REVIEW: This serial really does look like they've abandoned the "record as live" format, but I'm assured they haven't. It's not just that there's a lot of location stuff shot on film, but director Michael Ferguson makes other sequences match with lots of close-ups and inserts. Of course, it's not all roses. The battle between the army and the war machines goes on wayyyyyy too long and tests our patience by making the same point - that whatever gas the machines fire prevent guns from working - over and over again. However, it's a sort of pilot for the UNIT era, still years away, as beret-clad soldiers fire ineffectually at the monsters. The War Machines is ahead of its time. It's really a Pertwee story.

Polly got grabbed at the end of the previous episode, so here she's under WOTAN's control. It still doesn't prevent her from saving Ben's life and later letting him escape. Polly's got a lot more resolve than your average companion, and her fairly recent bond to Ben is enough to help her break the spell. It's also of interest to note that WOTAN isn't exerting direct control over its pawns. Polly, as a more recent convert, can update the others' orders, acting as a patch on their programming. I am, of course, making more computer sense than the episode does.

Forget the perhaps-companions and the smoking war machines though, the real character to watch is the Doctor, off-model though he may be. Hartnell is sharp and precise in both word and gesture throughout the episode, another reason why it doesn't feel like the usual "as live" Doctor Who of this era. His standing there, in the machine's spotlight, holding his ground as the soldiers all run, is a great cliffhanger and a wonderful moment. Especially after we've seen the machines bulldozing tired workers like something out of concentration camp horror. Machines as the new master race, or WOTAN's Internet as Stalinist communism? Both are evoked.

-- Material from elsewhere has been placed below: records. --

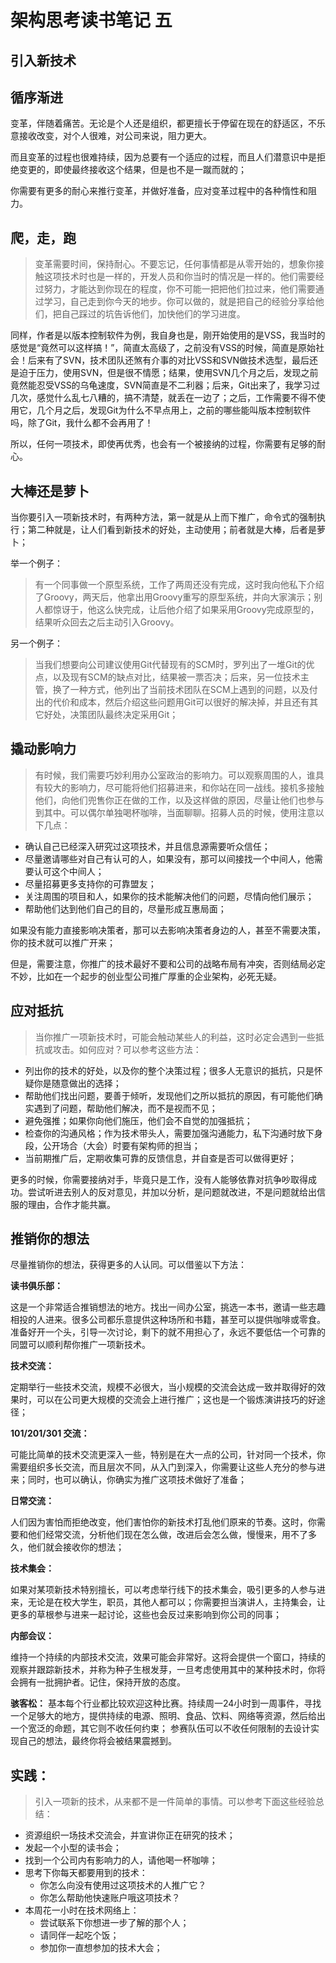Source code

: # 架构思考读书笔记 五
## 引入新技术
## 循序渐进
变革，伴随着痛苦。无论是个人还是组织，都更擅长于停留在现在的舒适区，不乐意接收改变，对个人很难，对公司来说，阻力更大。

而且变革的过程也很难持续，因为总要有一个适应的过程，而且人们潜意识中是拒绝变更的，即使最终接收这个结果，但是也不是一蹴而就的；

你需要有更多的耐心来推行变革，并做好准备，应对变革过程中的各种惰性和阻力。

## 爬，走，跑
> 变革需要时间，保持耐心。不要忘记，任何事情都是从零开始的，想象你接触这项技术时也是一样的，开发人员和你当时的情况是一样的。他们需要经过努力，才能达到你现在的程度，你不可能一把把他们拉过来，他们需要通过学习，自己走到你今天的地步。你可以做的，就是把自己的经验分享给他们，把自己踩过的坑告诉他们，加快他们的学习进度。

同样，作者是以版本控制软件为例，我自身也是，刚开始使用的是VSS，我当时的感觉是“竟然可以这样搞！”，简直太高级了，之前没有VSS的时候，简直是原始社会！后来有了SVN，技术团队还煞有介事的对比VSS和SVN做技术选型，最后还是迫于压力，使用SVN，但是很不情愿；结果，使用SVN几个月之后，发现之前竟然能忍受VSS的乌龟速度，SVN简直是不二利器；后来，Git出来了，我学习过几次，感觉什么乱七八糟的，搞不清楚，就丢在一边了；之后，工作需要不得不使用它，几个月之后，发现Git为什么不早点用上，之前的哪些能叫版本控制软件吗，除了Git，我什么都不会再用了！

所以，任何一项技术，即使再优秀，也会有一个被接纳的过程，你需要有足够的耐心。

## 大棒还是萝卜
当你要引入一项新技术时，有两种方法，第一就是从上而下推广，命令式的强制执行；第二种就是，让人们看到新技术的好处，主动使用；前者就是大棒，后者是萝卜；

举一个例子：

> 有一个同事做一个原型系统，工作了两周还没有完成，这时我向他私下介绍了Groovy，两天后，他拿出用Groovy重写的原型系统，并向大家演示；别人都惊讶于，他这么快完成，让后他介绍了如果采用Groovy完成原型的，结果听众回去之后主动引入Groovy。

另一个例子：

> 当我们想要向公司建议使用Git代替现有的SCM时，罗列出了一堆Git的优点，以及现有SCM的缺点对比，结果被一票否决；后来，另一位技术主管，换了一种方式，他列出了当前技术团队在SCM上遇到的问题，以及付出的代价和成本，然后介绍这些问题用Git可以很好的解决掉，并且还有其它好处，决策团队最终决定采用Git；

## 撬动影响力
> 有时候，我们需要巧妙利用办公室政治的影响力。可以观察周围的人，谁具有较大的影响力，尽可能将他们招募进来，和你站在同一战线。接机多接触他们，向他们兜售你正在做的工作，以及这样做的原因，尽量让他们也参与到其中。可以偶尔单独喝杯咖啡，当面聊聊。招募人员的时候，使用注意以下几点：

- 确认自己已经深入研究过这项技术，并且信息源需要听众信任；
- 尽量邀请哪些对自己有认可的人，如果没有，那可以间接找一个中间人，他需要认可这个中间人；
- 尽量招募更多支持你的可靠盟友；
- 关注周围的项目和人，如果你的技术能解决他们的问题，尽情向他们展示；
- 帮助他们达到他们自己的目的，尽量形成互惠局面；

如果没有能力直接影响决策者，那可以去影响决策者身边的人，甚至不需要决策，你的技术就可以推广开来；

但是，需要注意，你推广的技术最好不要和公司的战略布局有冲突，否则结局必定不妙，比如在一个起步的创业型公司推广厚重的企业架构，必死无疑。

## 应对抵抗
> 当你推广一项新技术时，可能会触动某些人的利益，这时必定会遇到一些抵抗或攻击。如何应对？可以参考这些方法：

- 列出你的技术的好处，以及你的整个决策过程；很多人无意识的抵抗，只是怀疑你是随意做出的选择；
- 帮助他们找出问题，要善于倾听，发现他们之所以抵抗的原因，有可能他们确实遇到了问题，帮助他们解决，而不是视而不见；
- 避免强推；如果你向他们施压，他们会不自觉的加强抵抗；
- 检查你的沟通风格；作为技术带头人，需要加强沟通能力，私下沟通时放下身段，公开场合（大会）时要有架构师的担当；
- 当前期推广后，定期收集可靠的反馈信息，并自查是否可以做得更好；

更多的时候，你需要接纳对手，毕竟只是工作，没有人能够依靠对抗争吵取得成功。尝试听进去别人的反对意见，并加以分析，是问题就改进，不是问题就给出信服的理由，合作才能共赢。

## 推销你的想法
尽量推销你的想法，获得更多的人认同。可以借鉴以下方法：

**读书俱乐部：**

这是一个非常适合推销想法的地方。找出一间办公室，挑选一本书，邀请一些志趣相投的人进来。很多公司都乐意提供这种场所和书籍，甚至可以提供咖啡或零食。准备好开一个头，引导一次讨论，剩下的就不用担心了，永远不要低估一个可靠的同盟可以顺利帮你推广一项新技术。

**技术交流：**

定期举行一些技术交流，规模不必很大，当小规模的交流会达成一致并取得好的效果时，可以在公司更大规模的交流会上进行推广；这也是一个锻炼演讲技巧的好途径；

**101/201/301 交流：**

可能比简单的技术交流更深入一些，特别是在大一点的公司，针对同一个技术，你需要组织多长交流，而且层次不同，从入门到深入，你需要让这些人充分的参与进来；同时，也可以确认，你确实为推广这项技术做好了准备；

**日常交流：**

人们因为害怕而拒绝改变，他们害怕你的新技术打乱他们原来的节奏。这时，你需要和他们经常交流，分析他们现在怎么做，改进后会怎么做，慢慢来，用不了多久，他们就会接收你的想法；

**技术集会：**

如果对某项新技术特别擅长，可以考虑举行线下的技术集会，吸引更多的人参与进来，无论是在校大学生，职员，其他人都可以；你需要担当演讲人，主持集会，让更多的草根参与进来一起讨论，这些也会反过来影响到你公司的同事；

**内部会议：**

维持一个持续的内部技术交流，效果可能会非常好。这将会提供一个窗口，持续的观察并跟踪新技术，并称为种子生根发芽，一旦考虑使用其中的某种技术时，你将会拥有一批拥护者。记住，保持开放的态度。

**骇客松：**
基本每个行业都比较欢迎这种比赛。持续周一24小时到一周事件，寻找一个足够大的地方，提供持续的电源、照明、食品、饮料、网络等资源，然后给出一个宽泛的命题，其它则不收任何约束； 参赛队伍可以不收任何限制的去设计实现自己的想法，最终你将会被结果震撼到。

## 实践：
> 引入一项新的技术，从来都不是一件简单的事情。可以参考下面这些经验总结：


- 资源组织一场技术交流会，并宣讲你正在研究的技术；
- 发起一个小型的读书会；
- 找到一个公司内有影响力的人，请他喝一杯咖啡；
- 思考下你每天都要用到的技术：
  - 你怎么向没有使用过这项技术的人推广它？
  - 你怎么帮助他快速账户哦这项技术？
- 本周花一小时在技术网络上：
  - 尝试联系下你想进一步了解的那个人；
  - 请同伴一起吃个饭；
  - 参加你一直想参加的技术大会；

REWATCHABILITY: Medium - The Doctor's great as is the direction, unless you count the endless fighting and mayhem in the alleyways of London (and yet, some of that looks cool too).


LiamKav said...

Is Hartnell's Doctor the one with the most different "interpretations"? He seems to have 3 distinct phases: The initial antagonistic anti-hero, the middle wanderer who does good, and the late "turn up and fix the issues forcibly" version that has started appearing over the last few versions?

The only other Doctor I can think who changes this much is the Seventh.

Siskoid said...

Maybe this project will highlight others. The 1st Doctor didn't have a template, either for the actor or for the writers, so it makes sense that even three years in, they're still experimenting with the character. One regeneration becomes a thing, character renewal is built-in, so you don't need to fiddle with the portrayal, you just change actors.